### What to produce
Below are entries; print them exactly from the first line through the one containing "coefficient \(t\), plus".

Saved entries
- - -

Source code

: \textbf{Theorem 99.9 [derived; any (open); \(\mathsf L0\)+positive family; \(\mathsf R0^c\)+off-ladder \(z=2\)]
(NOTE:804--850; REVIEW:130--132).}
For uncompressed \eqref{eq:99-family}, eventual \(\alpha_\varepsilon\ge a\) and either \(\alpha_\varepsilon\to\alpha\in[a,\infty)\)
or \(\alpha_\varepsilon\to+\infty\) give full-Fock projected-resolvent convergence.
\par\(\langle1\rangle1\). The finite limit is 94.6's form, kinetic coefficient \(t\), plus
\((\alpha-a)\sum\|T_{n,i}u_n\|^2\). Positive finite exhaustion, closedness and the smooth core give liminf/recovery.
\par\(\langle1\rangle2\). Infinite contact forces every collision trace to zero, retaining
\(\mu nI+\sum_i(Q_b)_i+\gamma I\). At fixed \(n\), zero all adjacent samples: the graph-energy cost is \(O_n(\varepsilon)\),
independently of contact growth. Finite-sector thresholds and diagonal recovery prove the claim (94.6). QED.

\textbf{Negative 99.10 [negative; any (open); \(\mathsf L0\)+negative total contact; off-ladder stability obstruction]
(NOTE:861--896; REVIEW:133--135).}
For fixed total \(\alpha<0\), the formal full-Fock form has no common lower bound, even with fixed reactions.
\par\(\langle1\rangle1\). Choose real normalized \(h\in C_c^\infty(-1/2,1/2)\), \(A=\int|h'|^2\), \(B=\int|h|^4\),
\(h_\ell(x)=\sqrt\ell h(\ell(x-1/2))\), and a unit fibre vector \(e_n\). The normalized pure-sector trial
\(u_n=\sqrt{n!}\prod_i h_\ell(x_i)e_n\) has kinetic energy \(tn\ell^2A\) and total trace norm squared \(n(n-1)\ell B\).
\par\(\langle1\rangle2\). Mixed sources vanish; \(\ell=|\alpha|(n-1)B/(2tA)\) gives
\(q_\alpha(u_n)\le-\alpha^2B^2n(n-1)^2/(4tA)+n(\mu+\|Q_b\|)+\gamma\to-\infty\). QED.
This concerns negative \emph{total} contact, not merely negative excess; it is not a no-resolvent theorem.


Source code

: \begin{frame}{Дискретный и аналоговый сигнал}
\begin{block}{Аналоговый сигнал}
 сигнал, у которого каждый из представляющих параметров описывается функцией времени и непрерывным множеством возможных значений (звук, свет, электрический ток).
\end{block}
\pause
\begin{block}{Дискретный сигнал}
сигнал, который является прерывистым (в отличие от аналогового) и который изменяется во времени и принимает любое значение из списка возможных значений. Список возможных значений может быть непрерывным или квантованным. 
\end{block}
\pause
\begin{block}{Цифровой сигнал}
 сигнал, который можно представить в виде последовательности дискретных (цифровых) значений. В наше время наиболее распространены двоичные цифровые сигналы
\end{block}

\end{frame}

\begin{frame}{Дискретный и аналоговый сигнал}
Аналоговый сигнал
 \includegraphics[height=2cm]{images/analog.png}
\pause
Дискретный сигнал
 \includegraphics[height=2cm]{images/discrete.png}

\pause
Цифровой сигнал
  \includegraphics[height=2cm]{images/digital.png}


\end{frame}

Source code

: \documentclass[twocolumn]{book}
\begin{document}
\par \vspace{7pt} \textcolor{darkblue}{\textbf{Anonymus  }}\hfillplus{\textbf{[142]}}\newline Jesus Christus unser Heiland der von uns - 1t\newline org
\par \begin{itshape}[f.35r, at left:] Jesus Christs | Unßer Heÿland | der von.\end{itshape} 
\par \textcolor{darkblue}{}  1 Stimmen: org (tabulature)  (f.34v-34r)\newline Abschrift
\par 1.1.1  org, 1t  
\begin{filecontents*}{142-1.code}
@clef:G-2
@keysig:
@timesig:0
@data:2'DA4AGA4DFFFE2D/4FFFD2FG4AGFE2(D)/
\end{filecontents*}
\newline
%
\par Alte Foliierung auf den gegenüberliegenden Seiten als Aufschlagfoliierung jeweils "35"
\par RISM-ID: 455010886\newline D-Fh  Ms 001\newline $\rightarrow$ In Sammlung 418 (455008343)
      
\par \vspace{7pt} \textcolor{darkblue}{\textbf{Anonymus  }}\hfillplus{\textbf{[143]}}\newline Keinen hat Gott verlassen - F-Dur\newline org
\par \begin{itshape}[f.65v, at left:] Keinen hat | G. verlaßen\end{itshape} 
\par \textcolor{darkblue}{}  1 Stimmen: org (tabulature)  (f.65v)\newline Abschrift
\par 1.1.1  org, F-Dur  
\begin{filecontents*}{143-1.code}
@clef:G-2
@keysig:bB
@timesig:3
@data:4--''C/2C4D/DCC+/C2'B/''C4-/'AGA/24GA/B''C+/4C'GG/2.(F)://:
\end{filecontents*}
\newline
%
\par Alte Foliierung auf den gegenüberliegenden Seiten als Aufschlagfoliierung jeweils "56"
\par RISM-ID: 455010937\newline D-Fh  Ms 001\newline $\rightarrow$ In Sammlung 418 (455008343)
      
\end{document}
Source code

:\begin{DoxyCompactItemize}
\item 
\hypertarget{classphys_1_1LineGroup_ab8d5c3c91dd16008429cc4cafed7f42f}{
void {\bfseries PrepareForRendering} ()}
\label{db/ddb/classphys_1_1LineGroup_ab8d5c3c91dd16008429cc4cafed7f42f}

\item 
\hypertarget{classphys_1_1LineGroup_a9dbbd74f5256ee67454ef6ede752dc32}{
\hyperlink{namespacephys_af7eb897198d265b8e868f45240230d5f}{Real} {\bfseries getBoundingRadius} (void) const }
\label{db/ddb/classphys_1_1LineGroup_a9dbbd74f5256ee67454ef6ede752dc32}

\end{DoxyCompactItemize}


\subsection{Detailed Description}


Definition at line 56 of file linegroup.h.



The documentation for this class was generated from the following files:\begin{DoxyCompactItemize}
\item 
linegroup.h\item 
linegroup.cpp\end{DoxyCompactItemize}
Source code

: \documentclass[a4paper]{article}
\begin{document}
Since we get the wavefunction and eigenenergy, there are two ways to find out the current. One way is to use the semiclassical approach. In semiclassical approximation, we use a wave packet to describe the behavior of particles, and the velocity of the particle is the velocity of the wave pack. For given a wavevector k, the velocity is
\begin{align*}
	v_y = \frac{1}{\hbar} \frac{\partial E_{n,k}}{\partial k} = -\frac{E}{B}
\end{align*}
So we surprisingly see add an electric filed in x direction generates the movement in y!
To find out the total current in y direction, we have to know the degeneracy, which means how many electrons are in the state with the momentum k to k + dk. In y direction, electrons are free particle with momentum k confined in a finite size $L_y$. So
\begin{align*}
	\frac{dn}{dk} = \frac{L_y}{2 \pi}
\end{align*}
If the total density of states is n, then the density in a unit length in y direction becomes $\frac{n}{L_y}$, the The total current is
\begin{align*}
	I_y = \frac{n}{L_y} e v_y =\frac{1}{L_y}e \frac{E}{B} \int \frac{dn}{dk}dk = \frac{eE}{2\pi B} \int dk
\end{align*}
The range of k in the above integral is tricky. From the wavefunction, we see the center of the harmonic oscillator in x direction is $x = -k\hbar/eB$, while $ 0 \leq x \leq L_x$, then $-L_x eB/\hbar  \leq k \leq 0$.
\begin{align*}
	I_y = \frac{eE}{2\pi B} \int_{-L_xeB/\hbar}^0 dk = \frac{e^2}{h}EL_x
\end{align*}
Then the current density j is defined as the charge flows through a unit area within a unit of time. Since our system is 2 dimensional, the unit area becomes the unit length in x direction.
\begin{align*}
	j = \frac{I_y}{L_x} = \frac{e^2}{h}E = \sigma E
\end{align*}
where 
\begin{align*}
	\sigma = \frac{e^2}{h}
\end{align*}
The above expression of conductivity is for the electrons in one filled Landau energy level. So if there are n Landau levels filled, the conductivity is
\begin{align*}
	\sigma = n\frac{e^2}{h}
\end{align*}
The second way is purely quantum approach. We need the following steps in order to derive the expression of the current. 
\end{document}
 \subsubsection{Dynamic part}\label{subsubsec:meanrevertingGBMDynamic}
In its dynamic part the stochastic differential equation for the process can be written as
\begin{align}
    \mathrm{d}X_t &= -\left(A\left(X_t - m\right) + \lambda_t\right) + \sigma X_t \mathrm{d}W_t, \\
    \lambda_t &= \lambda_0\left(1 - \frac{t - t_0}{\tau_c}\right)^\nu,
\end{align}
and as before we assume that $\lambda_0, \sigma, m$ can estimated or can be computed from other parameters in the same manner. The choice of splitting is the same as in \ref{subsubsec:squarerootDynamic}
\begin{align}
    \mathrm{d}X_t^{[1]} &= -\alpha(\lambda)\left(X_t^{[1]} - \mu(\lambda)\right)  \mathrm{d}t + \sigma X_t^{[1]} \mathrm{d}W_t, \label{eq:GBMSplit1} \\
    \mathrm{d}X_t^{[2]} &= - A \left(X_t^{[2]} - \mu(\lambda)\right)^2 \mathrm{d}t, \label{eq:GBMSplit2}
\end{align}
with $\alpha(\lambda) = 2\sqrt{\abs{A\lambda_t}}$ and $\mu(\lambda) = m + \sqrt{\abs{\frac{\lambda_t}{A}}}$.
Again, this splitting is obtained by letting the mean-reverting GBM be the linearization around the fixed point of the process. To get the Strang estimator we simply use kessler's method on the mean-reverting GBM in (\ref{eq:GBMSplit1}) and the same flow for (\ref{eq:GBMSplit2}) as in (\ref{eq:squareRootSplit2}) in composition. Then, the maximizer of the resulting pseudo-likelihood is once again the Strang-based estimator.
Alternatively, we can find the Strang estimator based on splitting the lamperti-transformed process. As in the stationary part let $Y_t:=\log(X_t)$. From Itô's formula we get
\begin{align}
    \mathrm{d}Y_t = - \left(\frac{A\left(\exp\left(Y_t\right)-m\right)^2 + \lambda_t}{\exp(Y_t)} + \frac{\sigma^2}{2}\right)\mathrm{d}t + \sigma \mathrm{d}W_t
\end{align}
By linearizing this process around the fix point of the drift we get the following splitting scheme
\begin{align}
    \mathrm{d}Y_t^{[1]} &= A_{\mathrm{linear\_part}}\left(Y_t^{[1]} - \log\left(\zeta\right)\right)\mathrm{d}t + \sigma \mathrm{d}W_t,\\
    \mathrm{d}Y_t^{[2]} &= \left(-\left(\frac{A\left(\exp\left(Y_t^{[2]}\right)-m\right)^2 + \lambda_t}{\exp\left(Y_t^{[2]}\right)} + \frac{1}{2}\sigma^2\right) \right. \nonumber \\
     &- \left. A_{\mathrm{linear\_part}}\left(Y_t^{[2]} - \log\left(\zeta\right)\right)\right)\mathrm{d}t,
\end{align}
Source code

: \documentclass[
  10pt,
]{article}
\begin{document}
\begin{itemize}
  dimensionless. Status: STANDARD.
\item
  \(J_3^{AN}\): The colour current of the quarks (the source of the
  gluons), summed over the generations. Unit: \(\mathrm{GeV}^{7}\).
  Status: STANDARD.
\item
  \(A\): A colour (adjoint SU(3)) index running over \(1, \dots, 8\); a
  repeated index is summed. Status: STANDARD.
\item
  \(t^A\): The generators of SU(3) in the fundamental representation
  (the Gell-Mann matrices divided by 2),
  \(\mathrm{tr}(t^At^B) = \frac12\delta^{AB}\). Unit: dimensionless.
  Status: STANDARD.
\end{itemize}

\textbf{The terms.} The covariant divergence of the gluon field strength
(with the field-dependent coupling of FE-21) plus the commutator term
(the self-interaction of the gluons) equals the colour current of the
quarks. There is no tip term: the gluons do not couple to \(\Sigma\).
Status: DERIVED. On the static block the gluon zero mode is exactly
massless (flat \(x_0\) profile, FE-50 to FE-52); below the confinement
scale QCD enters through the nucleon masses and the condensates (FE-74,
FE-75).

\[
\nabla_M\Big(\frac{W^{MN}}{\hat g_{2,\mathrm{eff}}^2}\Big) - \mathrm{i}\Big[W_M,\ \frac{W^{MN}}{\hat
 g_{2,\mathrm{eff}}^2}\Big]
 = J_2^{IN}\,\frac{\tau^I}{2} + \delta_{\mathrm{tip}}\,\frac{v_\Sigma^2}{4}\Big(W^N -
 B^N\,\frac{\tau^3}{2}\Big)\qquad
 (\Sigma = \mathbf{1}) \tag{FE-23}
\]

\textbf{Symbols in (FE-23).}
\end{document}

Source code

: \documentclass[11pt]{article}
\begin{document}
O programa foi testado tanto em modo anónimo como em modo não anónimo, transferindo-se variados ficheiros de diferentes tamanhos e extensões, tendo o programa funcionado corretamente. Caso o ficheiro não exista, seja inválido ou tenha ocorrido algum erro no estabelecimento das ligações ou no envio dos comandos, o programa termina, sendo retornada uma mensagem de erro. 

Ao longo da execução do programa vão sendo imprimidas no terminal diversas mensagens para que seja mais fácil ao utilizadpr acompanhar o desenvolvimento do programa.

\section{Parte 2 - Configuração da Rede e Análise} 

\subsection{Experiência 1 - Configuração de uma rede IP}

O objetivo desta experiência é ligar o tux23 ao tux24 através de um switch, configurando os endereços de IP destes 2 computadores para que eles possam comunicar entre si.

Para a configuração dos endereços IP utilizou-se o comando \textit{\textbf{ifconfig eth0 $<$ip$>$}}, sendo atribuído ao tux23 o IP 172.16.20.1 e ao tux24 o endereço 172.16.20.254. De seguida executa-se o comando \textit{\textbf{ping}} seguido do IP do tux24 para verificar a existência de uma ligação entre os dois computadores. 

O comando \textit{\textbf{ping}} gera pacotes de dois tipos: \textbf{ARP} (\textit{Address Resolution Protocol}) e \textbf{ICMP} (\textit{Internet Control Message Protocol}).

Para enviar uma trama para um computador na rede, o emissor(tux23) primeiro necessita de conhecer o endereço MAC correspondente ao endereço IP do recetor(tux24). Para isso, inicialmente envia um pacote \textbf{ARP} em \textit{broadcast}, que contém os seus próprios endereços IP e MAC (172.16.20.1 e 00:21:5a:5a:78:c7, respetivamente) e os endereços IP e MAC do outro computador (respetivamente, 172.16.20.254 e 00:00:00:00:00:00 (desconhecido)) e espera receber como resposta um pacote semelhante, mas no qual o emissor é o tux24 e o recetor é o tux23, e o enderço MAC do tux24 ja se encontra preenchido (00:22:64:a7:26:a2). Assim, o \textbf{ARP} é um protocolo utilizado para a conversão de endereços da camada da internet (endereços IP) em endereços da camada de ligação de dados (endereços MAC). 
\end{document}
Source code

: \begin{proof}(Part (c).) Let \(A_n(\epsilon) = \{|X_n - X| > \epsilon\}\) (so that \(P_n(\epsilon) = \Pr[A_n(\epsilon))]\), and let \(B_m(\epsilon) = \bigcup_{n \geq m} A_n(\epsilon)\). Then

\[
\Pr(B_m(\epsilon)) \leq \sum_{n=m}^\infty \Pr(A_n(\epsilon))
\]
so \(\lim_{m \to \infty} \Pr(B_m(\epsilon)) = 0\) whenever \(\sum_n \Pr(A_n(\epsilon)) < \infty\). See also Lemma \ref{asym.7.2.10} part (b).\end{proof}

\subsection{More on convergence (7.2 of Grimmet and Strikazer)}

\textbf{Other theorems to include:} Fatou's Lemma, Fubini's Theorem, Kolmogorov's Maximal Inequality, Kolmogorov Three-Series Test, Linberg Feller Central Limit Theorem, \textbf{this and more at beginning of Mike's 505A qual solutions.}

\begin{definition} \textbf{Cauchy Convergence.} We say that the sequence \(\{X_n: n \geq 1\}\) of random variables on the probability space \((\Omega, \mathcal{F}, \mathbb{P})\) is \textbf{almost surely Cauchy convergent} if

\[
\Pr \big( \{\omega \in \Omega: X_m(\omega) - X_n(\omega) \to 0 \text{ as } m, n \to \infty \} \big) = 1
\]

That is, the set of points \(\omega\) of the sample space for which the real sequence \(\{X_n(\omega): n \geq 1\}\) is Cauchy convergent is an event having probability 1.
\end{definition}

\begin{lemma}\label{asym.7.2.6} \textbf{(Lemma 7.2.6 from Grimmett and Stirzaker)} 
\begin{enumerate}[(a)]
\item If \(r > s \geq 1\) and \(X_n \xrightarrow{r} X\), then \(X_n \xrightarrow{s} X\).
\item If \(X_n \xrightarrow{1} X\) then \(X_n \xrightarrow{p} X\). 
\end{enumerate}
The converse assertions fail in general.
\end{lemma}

- - -

### Result below
Source code

: \textbf{Theorem 99.9 [derived; any (open); \(\mathsf L0\)+positive family; \(\mathsf R0^c\)+off-ladder \(z=2\)]
(NOTE:804--850; REVIEW:130--132).}
For uncompressed \eqref{eq:99-family}, eventual \(\alpha_\varepsilon\ge a\) and either \(\alpha_\varepsilon\to\alpha\in[a,\infty)\)
or \(\alpha_\varepsilon\to+\infty\) give full-Fock projected-resolvent convergence.
\par\(\langle1\rangle1\). The finite limit is 94.6's form, kinetic coefficient \(t\), plus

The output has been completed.